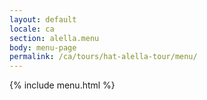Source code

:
 ```yaml
---
layout: default
locale: ca
section: alella.menu
body: menu-page
permalink: /ca/tours/hat-alella-tour/menu/
---
```


{% include menu.html %}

§ What to produce: Return every line from the entries above that contains the word "menu".

§ Task solution:
section: alella.menu
body: menu-page
permalink: /ca/tours/hat-alella-tour/menu/
{% include menu.html %}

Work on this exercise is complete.